• [WHAT YOU NEED TO DO] Please return only the lines from the one holding "pC, stack, output;" through the one holding "However, this limitation", exactly as they appear in the records below, both ends included.

• [SUPPLIED MATERIAL]
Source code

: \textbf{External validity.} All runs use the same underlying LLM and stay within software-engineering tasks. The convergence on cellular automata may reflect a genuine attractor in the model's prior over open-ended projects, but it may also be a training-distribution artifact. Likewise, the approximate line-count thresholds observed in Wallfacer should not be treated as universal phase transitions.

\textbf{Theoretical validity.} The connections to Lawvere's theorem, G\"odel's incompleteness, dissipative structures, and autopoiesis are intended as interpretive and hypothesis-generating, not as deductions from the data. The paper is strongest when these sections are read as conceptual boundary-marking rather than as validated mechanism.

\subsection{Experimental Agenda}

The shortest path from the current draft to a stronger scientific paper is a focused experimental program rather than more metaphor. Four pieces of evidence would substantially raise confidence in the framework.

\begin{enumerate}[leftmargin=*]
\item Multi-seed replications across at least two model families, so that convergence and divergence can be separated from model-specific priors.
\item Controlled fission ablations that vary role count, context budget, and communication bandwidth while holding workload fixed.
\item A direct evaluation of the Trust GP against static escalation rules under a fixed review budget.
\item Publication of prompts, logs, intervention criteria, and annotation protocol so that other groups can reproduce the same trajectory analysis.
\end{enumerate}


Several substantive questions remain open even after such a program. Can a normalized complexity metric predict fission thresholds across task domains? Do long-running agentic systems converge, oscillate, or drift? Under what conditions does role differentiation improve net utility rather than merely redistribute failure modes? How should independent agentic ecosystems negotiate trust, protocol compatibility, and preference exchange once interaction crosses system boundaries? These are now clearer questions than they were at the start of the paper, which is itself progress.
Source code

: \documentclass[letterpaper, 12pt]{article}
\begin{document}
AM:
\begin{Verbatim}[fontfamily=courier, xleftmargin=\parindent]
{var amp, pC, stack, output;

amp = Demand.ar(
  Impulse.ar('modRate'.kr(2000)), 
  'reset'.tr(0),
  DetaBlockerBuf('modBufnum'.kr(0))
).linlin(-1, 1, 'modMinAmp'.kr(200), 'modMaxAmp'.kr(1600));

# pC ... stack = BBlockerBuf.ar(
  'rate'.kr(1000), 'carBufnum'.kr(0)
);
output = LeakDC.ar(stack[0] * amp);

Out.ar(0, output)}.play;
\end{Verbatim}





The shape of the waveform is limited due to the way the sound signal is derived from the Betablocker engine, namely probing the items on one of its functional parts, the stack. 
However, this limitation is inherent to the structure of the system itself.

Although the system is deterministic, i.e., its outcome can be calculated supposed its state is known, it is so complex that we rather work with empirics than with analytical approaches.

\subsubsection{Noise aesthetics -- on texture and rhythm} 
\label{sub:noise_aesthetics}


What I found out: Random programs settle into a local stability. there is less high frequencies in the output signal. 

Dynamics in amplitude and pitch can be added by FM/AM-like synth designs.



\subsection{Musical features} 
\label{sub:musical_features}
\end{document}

• [WRITTEN SOLUTION]
{var amp, pC, stack, output;

amp = Demand.ar(
  Impulse.ar('modRate'.kr(2000)), 
  'reset'.tr(0),
  DetaBlockerBuf('modBufnum'.kr(0))
).linlin(-1, 1, 'modMinAmp'.kr(200), 'modMaxAmp'.kr(1600));

# pC ... stack = BBlockerBuf.ar(
  'rate'.kr(1000), 'carBufnum'.kr(0)
);
output = LeakDC.ar(stack[0] * amp);

Out.ar(0, output)}.play;
\end{Verbatim}





The shape of the waveform is limited due to the way the sound signal is derived from the Betablocker engine, namely probing the items on one of its functional parts, the stack. 
However, this limitation is inherent to the structure of the system itself.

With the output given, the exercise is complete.